__TASK INPUT__.
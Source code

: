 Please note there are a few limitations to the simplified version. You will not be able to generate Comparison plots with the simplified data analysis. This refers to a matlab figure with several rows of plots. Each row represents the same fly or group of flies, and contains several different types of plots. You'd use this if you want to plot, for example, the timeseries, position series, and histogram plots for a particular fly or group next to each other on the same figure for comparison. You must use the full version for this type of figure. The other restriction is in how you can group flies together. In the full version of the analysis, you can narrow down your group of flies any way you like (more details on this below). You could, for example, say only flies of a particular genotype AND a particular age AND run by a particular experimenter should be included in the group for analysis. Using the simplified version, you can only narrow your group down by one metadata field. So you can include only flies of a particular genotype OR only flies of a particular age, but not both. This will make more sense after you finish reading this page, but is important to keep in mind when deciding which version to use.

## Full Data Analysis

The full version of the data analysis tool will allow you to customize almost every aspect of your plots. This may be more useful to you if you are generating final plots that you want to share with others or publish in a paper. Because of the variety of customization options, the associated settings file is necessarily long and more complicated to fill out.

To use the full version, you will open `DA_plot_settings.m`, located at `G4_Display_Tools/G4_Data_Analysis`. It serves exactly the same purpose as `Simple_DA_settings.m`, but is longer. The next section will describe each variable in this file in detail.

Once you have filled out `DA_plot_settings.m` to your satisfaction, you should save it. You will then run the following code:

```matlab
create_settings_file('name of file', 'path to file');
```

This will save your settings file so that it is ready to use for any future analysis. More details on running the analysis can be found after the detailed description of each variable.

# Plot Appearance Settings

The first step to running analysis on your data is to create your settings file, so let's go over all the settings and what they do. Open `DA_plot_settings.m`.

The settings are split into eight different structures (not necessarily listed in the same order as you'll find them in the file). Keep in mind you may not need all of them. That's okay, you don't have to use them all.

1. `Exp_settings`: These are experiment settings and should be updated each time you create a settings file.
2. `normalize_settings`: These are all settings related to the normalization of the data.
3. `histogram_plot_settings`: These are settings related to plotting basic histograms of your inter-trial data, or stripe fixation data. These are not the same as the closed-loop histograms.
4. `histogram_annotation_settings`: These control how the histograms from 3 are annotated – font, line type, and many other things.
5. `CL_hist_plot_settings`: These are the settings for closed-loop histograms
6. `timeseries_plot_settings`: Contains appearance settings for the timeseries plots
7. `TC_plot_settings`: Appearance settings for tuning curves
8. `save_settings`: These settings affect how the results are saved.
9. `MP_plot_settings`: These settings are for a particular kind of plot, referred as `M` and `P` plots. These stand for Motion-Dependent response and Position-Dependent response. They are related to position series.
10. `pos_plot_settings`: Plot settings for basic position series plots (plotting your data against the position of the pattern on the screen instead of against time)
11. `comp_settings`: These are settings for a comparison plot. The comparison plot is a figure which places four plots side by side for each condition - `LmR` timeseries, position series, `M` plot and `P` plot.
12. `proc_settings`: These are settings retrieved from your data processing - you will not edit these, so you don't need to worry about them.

__EXERCISE REQUIREMENTS__.
Your answer must be the lines above from the one containing "many other things." to the one containing "results are saved.", both included, restated word for word.

__ANSWER BOX__.
4. `histogram_annotation_settings`: These control how the histograms from 3 are annotated – font, line type, and many other things.
5. `CL_hist_plot_settings`: These are the settings for closed-loop histograms
6. `timeseries_plot_settings`: Contains appearance settings for the timeseries plots
7. `TC_plot_settings`: Appearance settings for tuning curves
8. `save_settings`: These settings affect how the results are saved.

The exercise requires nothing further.